WORK REQUEST: Copy the listing as it is written, and leave each picture out.

---------------

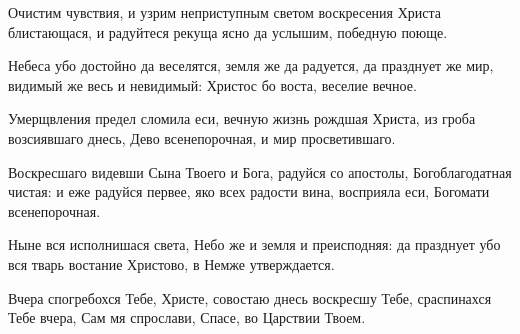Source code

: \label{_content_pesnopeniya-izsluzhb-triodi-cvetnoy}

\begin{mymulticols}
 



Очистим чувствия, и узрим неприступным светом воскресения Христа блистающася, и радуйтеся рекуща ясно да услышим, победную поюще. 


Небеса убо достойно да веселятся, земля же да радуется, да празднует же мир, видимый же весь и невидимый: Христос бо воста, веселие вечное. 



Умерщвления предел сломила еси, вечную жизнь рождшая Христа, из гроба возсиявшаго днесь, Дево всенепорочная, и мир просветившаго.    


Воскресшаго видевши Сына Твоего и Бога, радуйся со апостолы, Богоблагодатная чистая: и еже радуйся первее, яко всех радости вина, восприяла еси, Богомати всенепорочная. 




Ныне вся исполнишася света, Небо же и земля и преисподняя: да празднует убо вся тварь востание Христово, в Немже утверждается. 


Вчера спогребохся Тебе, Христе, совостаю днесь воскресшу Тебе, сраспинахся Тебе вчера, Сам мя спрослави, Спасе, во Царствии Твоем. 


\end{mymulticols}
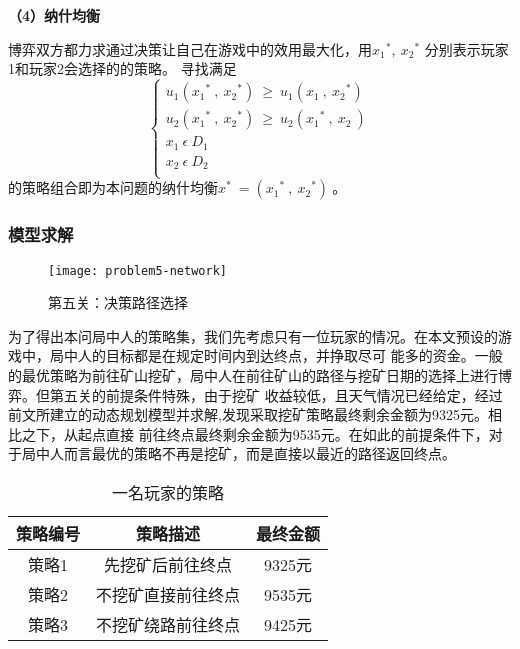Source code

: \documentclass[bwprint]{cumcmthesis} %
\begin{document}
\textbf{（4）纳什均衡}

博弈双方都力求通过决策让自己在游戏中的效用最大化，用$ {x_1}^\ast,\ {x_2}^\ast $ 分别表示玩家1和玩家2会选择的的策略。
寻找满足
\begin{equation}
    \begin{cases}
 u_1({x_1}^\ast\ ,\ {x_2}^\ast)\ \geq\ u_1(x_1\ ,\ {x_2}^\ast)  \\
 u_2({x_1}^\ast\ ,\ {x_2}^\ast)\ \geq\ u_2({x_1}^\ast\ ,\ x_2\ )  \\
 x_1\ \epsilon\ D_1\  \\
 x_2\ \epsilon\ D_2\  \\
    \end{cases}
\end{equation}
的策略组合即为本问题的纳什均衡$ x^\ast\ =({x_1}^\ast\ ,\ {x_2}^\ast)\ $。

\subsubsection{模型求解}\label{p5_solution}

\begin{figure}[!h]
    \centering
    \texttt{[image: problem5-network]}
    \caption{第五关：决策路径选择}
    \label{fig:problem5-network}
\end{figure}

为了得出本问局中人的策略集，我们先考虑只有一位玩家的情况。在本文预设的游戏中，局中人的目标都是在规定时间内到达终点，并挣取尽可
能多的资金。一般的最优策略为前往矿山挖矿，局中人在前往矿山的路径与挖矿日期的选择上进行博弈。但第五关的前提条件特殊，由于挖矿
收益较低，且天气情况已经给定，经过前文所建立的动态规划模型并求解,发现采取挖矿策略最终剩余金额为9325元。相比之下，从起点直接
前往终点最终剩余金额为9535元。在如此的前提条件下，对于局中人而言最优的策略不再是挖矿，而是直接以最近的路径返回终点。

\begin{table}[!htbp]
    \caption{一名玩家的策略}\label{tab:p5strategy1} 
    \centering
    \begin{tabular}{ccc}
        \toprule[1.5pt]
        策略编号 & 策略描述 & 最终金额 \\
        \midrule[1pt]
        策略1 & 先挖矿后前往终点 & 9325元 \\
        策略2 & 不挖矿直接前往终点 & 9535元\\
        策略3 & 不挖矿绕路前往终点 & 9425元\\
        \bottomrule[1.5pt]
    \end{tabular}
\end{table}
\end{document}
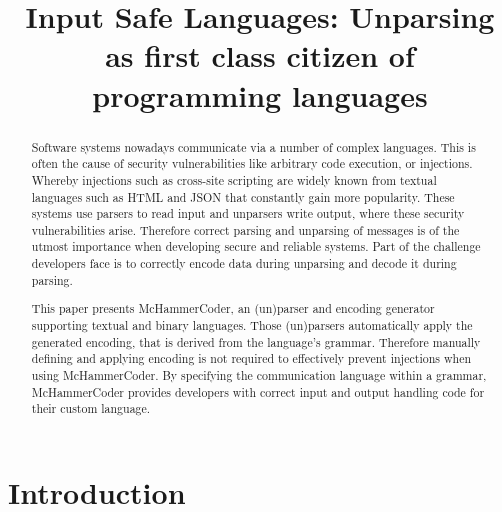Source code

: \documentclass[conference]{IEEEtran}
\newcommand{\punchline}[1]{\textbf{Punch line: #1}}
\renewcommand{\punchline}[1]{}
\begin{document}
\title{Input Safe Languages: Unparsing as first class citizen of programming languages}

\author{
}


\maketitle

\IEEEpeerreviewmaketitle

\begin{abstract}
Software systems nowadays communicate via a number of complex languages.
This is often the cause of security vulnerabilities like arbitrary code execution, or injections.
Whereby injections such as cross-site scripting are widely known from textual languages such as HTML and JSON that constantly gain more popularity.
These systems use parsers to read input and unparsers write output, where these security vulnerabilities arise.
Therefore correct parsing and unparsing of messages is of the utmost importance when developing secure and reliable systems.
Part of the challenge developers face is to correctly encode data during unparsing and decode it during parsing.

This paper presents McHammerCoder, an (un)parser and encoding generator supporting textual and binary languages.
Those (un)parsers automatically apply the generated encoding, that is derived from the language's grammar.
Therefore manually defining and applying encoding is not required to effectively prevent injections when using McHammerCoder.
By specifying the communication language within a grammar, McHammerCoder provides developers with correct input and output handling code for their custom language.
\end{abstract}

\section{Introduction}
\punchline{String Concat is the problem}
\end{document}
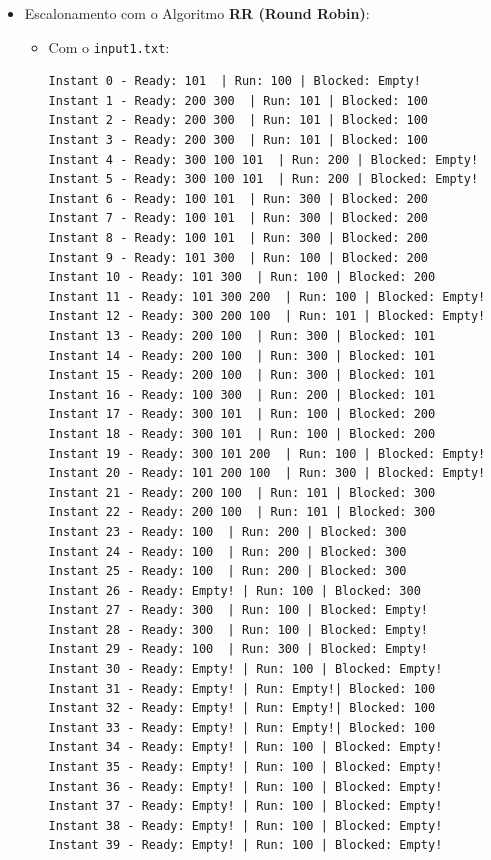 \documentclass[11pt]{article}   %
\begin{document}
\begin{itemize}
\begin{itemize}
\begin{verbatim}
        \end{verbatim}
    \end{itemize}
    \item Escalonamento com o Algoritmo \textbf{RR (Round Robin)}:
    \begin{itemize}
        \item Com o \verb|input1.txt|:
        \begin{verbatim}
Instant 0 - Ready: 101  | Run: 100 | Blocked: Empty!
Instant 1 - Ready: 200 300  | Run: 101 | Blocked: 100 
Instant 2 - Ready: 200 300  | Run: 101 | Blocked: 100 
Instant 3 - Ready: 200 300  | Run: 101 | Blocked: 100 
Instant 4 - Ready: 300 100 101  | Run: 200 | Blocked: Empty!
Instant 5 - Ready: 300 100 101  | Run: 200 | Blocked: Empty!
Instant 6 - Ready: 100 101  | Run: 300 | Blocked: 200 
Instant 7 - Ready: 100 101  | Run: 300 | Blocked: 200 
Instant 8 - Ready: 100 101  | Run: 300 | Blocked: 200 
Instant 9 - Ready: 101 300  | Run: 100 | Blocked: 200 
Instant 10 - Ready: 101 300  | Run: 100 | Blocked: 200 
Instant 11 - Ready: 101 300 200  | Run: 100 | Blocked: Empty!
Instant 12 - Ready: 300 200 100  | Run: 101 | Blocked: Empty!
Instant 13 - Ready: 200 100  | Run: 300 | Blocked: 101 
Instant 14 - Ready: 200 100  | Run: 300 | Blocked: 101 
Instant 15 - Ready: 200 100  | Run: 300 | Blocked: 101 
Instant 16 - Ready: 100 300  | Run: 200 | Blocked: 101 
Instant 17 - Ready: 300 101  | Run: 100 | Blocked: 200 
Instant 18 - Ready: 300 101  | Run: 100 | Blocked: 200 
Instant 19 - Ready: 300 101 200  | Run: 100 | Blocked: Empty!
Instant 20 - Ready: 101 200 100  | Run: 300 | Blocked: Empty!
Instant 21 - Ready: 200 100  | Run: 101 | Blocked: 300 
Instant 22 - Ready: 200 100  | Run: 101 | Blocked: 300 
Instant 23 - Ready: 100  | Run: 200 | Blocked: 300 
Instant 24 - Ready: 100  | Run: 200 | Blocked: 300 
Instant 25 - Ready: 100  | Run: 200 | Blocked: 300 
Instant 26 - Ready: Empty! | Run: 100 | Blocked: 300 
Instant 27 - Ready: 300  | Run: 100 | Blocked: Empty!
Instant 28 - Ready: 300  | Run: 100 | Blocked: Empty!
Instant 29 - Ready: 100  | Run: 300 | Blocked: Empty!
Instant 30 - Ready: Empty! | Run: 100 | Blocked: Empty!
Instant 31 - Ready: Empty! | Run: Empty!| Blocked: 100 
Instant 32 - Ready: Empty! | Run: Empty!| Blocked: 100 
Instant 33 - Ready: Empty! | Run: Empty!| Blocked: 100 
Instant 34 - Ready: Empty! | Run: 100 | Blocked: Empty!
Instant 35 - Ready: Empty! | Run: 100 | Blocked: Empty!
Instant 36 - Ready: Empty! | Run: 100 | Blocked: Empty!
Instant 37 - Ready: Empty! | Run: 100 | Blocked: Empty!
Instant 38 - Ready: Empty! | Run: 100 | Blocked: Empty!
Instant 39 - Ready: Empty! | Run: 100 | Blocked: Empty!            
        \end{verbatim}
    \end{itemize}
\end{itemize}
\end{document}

---------------

EXERCISE SOLUTION:
Source code

: \label{_content_pesnopeniya-izsluzhb-triodi-cvetnoy}

\begin{mymulticols}
 



Очистим чувствия, и узрим неприступным светом воскресения Христа блистающася, и радуйтеся рекуща ясно да услышим, победную поюще. 


Небеса убо достойно да веселятся, земля же да радуется, да празднует же мир, видимый же весь и невидимый: Христос бо воста, веселие вечное. 



Умерщвления предел сломила еси, вечную жизнь рождшая Христа, из гроба возсиявшаго днесь, Дево всенепорочная, и мир просветившаго.    


Воскресшаго видевши Сына Твоего и Бога, радуйся со апостолы, Богоблагодатная чистая: и еже радуйся первее, яко всех радости вина, восприяла еси, Богомати всенепорочная. 




Ныне вся исполнишася света, Небо же и земля и преисподняя: да празднует убо вся тварь востание Христово, в Немже утверждается. 


Вчера спогребохся Тебе, Христе, совостаю днесь воскресшу Тебе, сраспинахся Тебе вчера, Сам мя спрослави, Спасе, во Царствии Твоем. 


\end{mymulticols}
Source code

: \documentclass[bwprint]{cumcmthesis} %
\begin{document}
\textbf{（4）纳什均衡}

博弈双方都力求通过决策让自己在游戏中的效用最大化，用$ {x_1}^\ast,\ {x_2}^\ast $ 分别表示玩家1和玩家2会选择的的策略。
寻找满足
\begin{equation}
    \begin{cases}
 u_1({x_1}^\ast\ ,\ {x_2}^\ast)\ \geq\ u_1(x_1\ ,\ {x_2}^\ast)  \\
 u_2({x_1}^\ast\ ,\ {x_2}^\ast)\ \geq\ u_2({x_1}^\ast\ ,\ x_2\ )  \\
 x_1\ \epsilon\ D_1\  \\
 x_2\ \epsilon\ D_2\  \\
    \end{cases}
\end{equation}
的策略组合即为本问题的纳什均衡$ x^\ast\ =({x_1}^\ast\ ,\ {x_2}^\ast)\ $。

\subsubsection{模型求解}\label{p5_solution}

\begin{figure}[!h]
    \centering
    \texttt{[image: problem5-network]}
    \caption{第五关：决策路径选择}
    \label{fig:problem5-network}
\end{figure}

为了得出本问局中人的策略集，我们先考虑只有一位玩家的情况。在本文预设的游戏中，局中人的目标都是在规定时间内到达终点，并挣取尽可
能多的资金。一般的最优策略为前往矿山挖矿，局中人在前往矿山的路径与挖矿日期的选择上进行博弈。但第五关的前提条件特殊，由于挖矿
收益较低，且天气情况已经给定，经过前文所建立的动态规划模型并求解,发现采取挖矿策略最终剩余金额为9325元。相比之下，从起点直接
前往终点最终剩余金额为9535元。在如此的前提条件下，对于局中人而言最优的策略不再是挖矿，而是直接以最近的路径返回终点。

\begin{table}[!htbp]
    \caption{一名玩家的策略}\label{tab:p5strategy1} 
    \centering
    \begin{tabular}{ccc}
        \toprule[1.5pt]
        策略编号 & 策略描述 & 最终金额 \\
        \midrule[1pt]
        策略1 & 先挖矿后前往终点 & 9325元 \\
        策略2 & 不挖矿直接前往终点 & 9535元\\
        策略3 & 不挖矿绕路前往终点 & 9425元\\
        \bottomrule[1.5pt]
    \end{tabular}
\end{table}
\end{document}
Source code

: \documentclass[conference]{IEEEtran}
\newcommand{\punchline}[1]{\textbf{Punch line: #1}}
\renewcommand{\punchline}[1]{}
\begin{document}
\title{Input Safe Languages: Unparsing as first class citizen of programming languages}

\author{
}


\maketitle

\IEEEpeerreviewmaketitle

\begin{abstract}
Software systems nowadays communicate via a number of complex languages.
This is often the cause of security vulnerabilities like arbitrary code execution, or injections.
Whereby injections such as cross-site scripting are widely known from textual languages such as HTML and JSON that constantly gain more popularity.
These systems use parsers to read input and unparsers write output, where these security vulnerabilities arise.
Therefore correct parsing and unparsing of messages is of the utmost importance when developing secure and reliable systems.
Part of the challenge developers face is to correctly encode data during unparsing and decode it during parsing.

This paper presents McHammerCoder, an (un)parser and encoding generator supporting textual and binary languages.
Those (un)parsers automatically apply the generated encoding, that is derived from the language's grammar.
Therefore manually defining and applying encoding is not required to effectively prevent injections when using McHammerCoder.
By specifying the communication language within a grammar, McHammerCoder provides developers with correct input and output handling code for their custom language.
\end{abstract}

\section{Introduction}
\punchline{String Concat is the problem}
\end{document}
 \documentclass[11pt]{article}   %
\begin{document}
\begin{itemize}
\begin{itemize}
\begin{verbatim}
        \end{verbatim}
    \end{itemize}
    \item Escalonamento com o Algoritmo \textbf{RR (Round Robin)}:
    \begin{itemize}
        \item Com o \verb|input1.txt|:
        \begin{verbatim}
Instant 0 - Ready: 101  | Run: 100 | Blocked: Empty!
Instant 1 - Ready: 200 300  | Run: 101 | Blocked: 100 
Instant 2 - Ready: 200 300  | Run: 101 | Blocked: 100 
Instant 3 - Ready: 200 300  | Run: 101 | Blocked: 100 
Instant 4 - Ready: 300 100 101  | Run: 200 | Blocked: Empty!
Instant 5 - Ready: 300 100 101  | Run: 200 | Blocked: Empty!
Instant 6 - Ready: 100 101  | Run: 300 | Blocked: 200 
Instant 7 - Ready: 100 101  | Run: 300 | Blocked: 200 
Instant 8 - Ready: 100 101  | Run: 300 | Blocked: 200 
Instant 9 - Ready: 101 300  | Run: 100 | Blocked: 200 
Instant 10 - Ready: 101 300  | Run: 100 | Blocked: 200 
Instant 11 - Ready: 101 300 200  | Run: 100 | Blocked: Empty!
Instant 12 - Ready: 300 200 100  | Run: 101 | Blocked: Empty!
Instant 13 - Ready: 200 100  | Run: 300 | Blocked: 101 
Instant 14 - Ready: 200 100  | Run: 300 | Blocked: 101 
Instant 15 - Ready: 200 100  | Run: 300 | Blocked: 101 
Instant 16 - Ready: 100 300  | Run: 200 | Blocked: 101 
Instant 17 - Ready: 300 101  | Run: 100 | Blocked: 200 
Instant 18 - Ready: 300 101  | Run: 100 | Blocked: 200 
Instant 19 - Ready: 300 101 200  | Run: 100 | Blocked: Empty!
Instant 20 - Ready: 101 200 100  | Run: 300 | Blocked: Empty!
Instant 21 - Ready: 200 100  | Run: 101 | Blocked: 300 
Instant 22 - Ready: 200 100  | Run: 101 | Blocked: 300 
Instant 23 - Ready: 100  | Run: 200 | Blocked: 300 
Instant 24 - Ready: 100  | Run: 200 | Blocked: 300 
Instant 25 - Ready: 100  | Run: 200 | Blocked: 300 
Instant 26 - Ready: Empty! | Run: 100 | Blocked: 300 
Instant 27 - Ready: 300  | Run: 100 | Blocked: Empty!
Instant 28 - Ready: 300  | Run: 100 | Blocked: Empty!
Instant 29 - Ready: 100  | Run: 300 | Blocked: Empty!
Instant 30 - Ready: Empty! | Run: 100 | Blocked: Empty!
Instant 31 - Ready: Empty! | Run: Empty!| Blocked: 100 
Instant 32 - Ready: Empty! | Run: Empty!| Blocked: 100 
Instant 33 - Ready: Empty! | Run: Empty!| Blocked: 100 
Instant 34 - Ready: Empty! | Run: 100 | Blocked: Empty!
Instant 35 - Ready: Empty! | Run: 100 | Blocked: Empty!
Instant 36 - Ready: Empty! | Run: 100 | Blocked: Empty!
Instant 37 - Ready: Empty! | Run: 100 | Blocked: Empty!
Instant 38 - Ready: Empty! | Run: 100 | Blocked: Empty!
Instant 39 - Ready: Empty! | Run: 100 | Blocked: Empty!            
        \end{verbatim}
    \end{itemize}
\end{itemize}
\end{document}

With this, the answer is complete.